Pour le secteur privé, industriels et investisseurs, la dépendance aux importations d’équipements constitue un risque géopolitique et de chaîne d’approvisionnement. Il existe une réelle opportunité à former des partenariats stratégiques pour localiser certaines productions manufacturières, transformant ainsi une vulnérabilité en levier de compétitivité et de création de valeur. Les entreprises doivent en outre anticiper la guerre mondiale des talents pour les compétences rares et investir proactivement dans la formation continue, l’upskilling de leur main-d’œuvre et des politiques d’attractivité robustes.

Enfin, pour les jeunes diplômés et professionnels, s’orienter vers les métiers de la transition énergétique reste un choix stratégique, mais il doit être guidé par une connaissance fine des besoins du marché. Les perspectives d’emploi les plus solides et résilientes se situeront probablement dans les métiers spécialisés du réseau électrique, du stockage, de la digitalisation des systèmes énergétiques et de la maintenance complexe, plutôt que dans des domaines généraux soumis à une concurrence mondiale féroce. Le développement d’une double compétence, alliant une expertise technique énergétique approfondie et une maîtrise des outils numériques, constituera un avantage différenciant et décisif pour les carrières de demain.

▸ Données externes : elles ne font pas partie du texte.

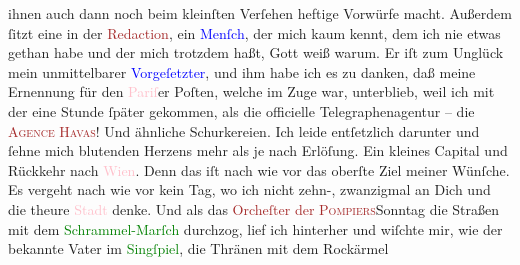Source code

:                ihnen auch {\pb}dann noch beim kleinſten Verſehen
               heftige Vorwürfe macht. Außerdem ſitzt eine \label{K_L02669-10v}\label{K_L02669-10h} in der \textcolor{brown}{Redaction}{}, ein \textcolor{blue}{Menſch}{}, der mich kaum kennt, dem ich nie
               etwas gethan habe und der mich trotzdem haßt, Gott weiß warum. Er iſt zum Unglück
               mein unmittelbarer \textcolor{blue}{Vorgeſetzter}{}, und ihm habe ich es zu danken, daß \strikeout{\textcolor{gray}{man}} meine Ernennung für den \textcolor{pink}{Pariſ}{}\ledrightnote{\textcolor{pink}{Paris}}er Poſten,
               welche im Zuge war, unterblieb, weil ich mit der \label{K_L02669-777v}\label{K_L02669-777h} eine Stunde ſpäter gekommen, als die officielle
               Telegraphenagentur – die \textsc{\textcolor{brown}{Agence Havas}{}\ledrightnote{\textcolor{brown}{Agence Havas}}}! Und ähnliche Schurkereien. Ich leide entſetzlich darunter und ſehne mich
               blutenden Herzens mehr als je nach Erlöſung. Ein kleines Capital und Rückkehr nach
                  \textcolor{pink}{Wien}{}\ledrightnote{\textcolor{pink}{Wien}}. Denn das iſt nach wie vor das oberſte
               Ziel meiner Wünſche. Es vergeht nach wie vor kein Tag, {\pb}wo ich nicht zehn-, zwanzigmal an Dich und die
               theure \textcolor{pink}{Stadt}{} denke. Und als das
                  \textcolor{brown}{Orcheſter der \textsc{Pompiers}}{}\ledrightnote{\textcolor{brown}{Orchestre municipal des pompiers de Bruxelles}}{ }Sonntag die Straßen mit dem \textcolor{green}{Schrammel-Marſch}{} durchzog, lief ich
               hinterher und wiſchte mir, wie der bekannte Vater im \textcolor{green}{Singſpiel}{}, die Thränen mit dem Rockärmel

Ce qui change concrètement

Le rapport de l’AIE sonne comme un avertissement : la transition énergétique mondiale est un phénomène créateur d’emplois, mais profondément inégal. Elle redistribue la carte géographique de l’industrie et du pouvoir économique au profit dominant de la Chine.

Pour le Maroc, qui a fait le choix stratégique des renouvelables, l’enjeu a fondamentalement changé. Il ne s’agit plus seulement de produire une électricité propre et compétitive, mais de s’insérer dans la chaîne de valeur industrielle globale de cette transition pour en capter les emplois qualifiés durables et la souveraineté technologique.

Le pays doit mener une politique énergétique, industrielle et éducative intégrée, sous peine de voir son ambition verte se limiter à un rôle de consommateur d’équipements et de créateur d’emplois peu qualifiés, tout en important les compétences critiques qui lui manqueront. Le temps n’est plus à la seule construction de centrales, mais à la construction d’une filière industrielle intégrée.